China Netcom, full name China Netcom Group Corporation (Hong Kong) Limited (former stock codes: HKEX:0906, NYSE:CN), abbreviated CNC, was a telecommunication service provider in People's Republic of China. It was formed in August 1999 by the Chinese government to enable inward investments to build high speed Internet communications in the country.

==Sectors==
CNC was a provider of wire-line telecommunications services in mainland China, mainly to areas in the north of China. The firm was building a new broadband Internet backbone across the country. It was widely seen as the number two fixed-line operator in mainland China after China Telecommunications Corporation, and operated a semi-mobile PAS or xiaolingtong system.

Traditionally services were provided by the company to northern Chinese provinces and large cities such as Shanghai, Guangdong, Beijing, Tianjin, Hebei, Henan, Shandong, and Liaoning; however, later they had a presence in most provinces.

As well as offering ADSL internet services (not always available outside of north China), the company offered internet collocation services and was a leading provider of connectivity to China's so-called 'IP telephone' shops, who offer discount rate, walk-in telephony services to the general public across China.

Moreover, ChinaNetcom was the Beijing 2008 Olympic's Official telecommunications operator and partner and provided fixed-line telecommunications services for the Beijing Organizing Committee of the Olympic Games. It offered good fixed-lined telecommunication service and ensured its network was stable during the Good Luck Beijing Test Sport Event, the Beijing 2008 Olympic Games and the Beijing 2008 Paralympic Games.

== History ==
The company started as a wholesaler for high-speed data networks in 1999, headquartered in Shanghai. It was backed by Jiang Mianheng, Jiang Zemin's son, and Liu Chuanzhi, chairman of Legend Computers (now Lenovo). However, the business flopped partly because at the time China Telecommunications Corporation (China Telecom Group) held a monopoly over the telecom market.

Netcom was on the verge of bankruptcy. Fortunately for Netcom, with the backing of Jiang's son, the Chinese government broke up the China Telecom monopoly and granted Netcom a third of China Telecom's assets. Most of those assets are located in the northern provinces.

== Merger with China Unicom ==
China Netcom was a subsidiary of China Network Communications Group Corporation.

On June 2, 2008, Netcom announced its intention to merge with China Unicom, after the latter sold its CDMA network to China Telecommunications Corporation. The combined company has all the assets of China Netcom, plus Unicom's nationwide GSM network with 125 million subscribers, as well as its smaller dial-up and ADSL Internet service provider (ISP) business.

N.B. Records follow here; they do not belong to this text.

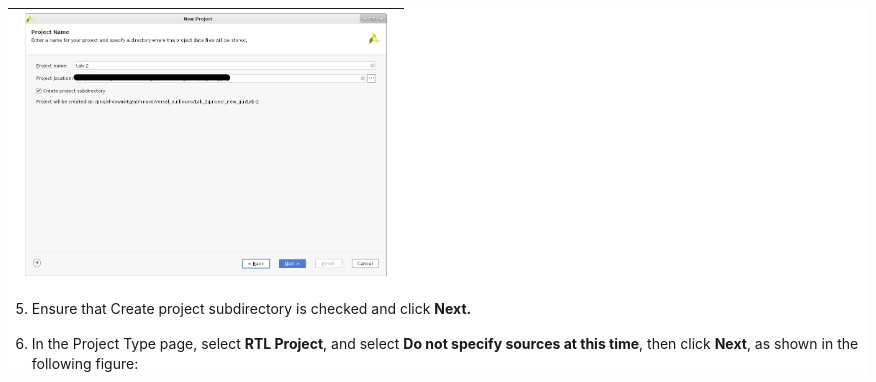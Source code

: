 | <img src="./media/image2.png" style="width:3.9815in;height:2.74916in" /> |
|--------------------------------------------------------------------------|

5.  Ensure that Create project subdirectory is checked and click
    **Next.**

6.  In the Project Type page, select **RTL Project**, and select **Do
    not specify sources at this time**, then click **Next**, as shown in
    the following figure:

The merger was completed on 6 October 2008. China Netcom became a wholly owned subsidiary of China Unicom and the listings of its shares on the Hong Kong Stock Exchange and its American depositary receipt Shares on the New York Stock Exchange were withdrawn.

==Complaints about spam==
China Netcom and its domain cnc-noc.net have been noted in the West as a source of e-mail spam and host of spamvertised websites for products such as pills, porn and poker.

In 2008, Norwegian researchers identified cnc-noc.net as "by far the world's worst ISP", and noted that the ISP did not respond to incident reports.

Spamhaus lists the Unicom ISP as the 3rd worst ISP for spamming.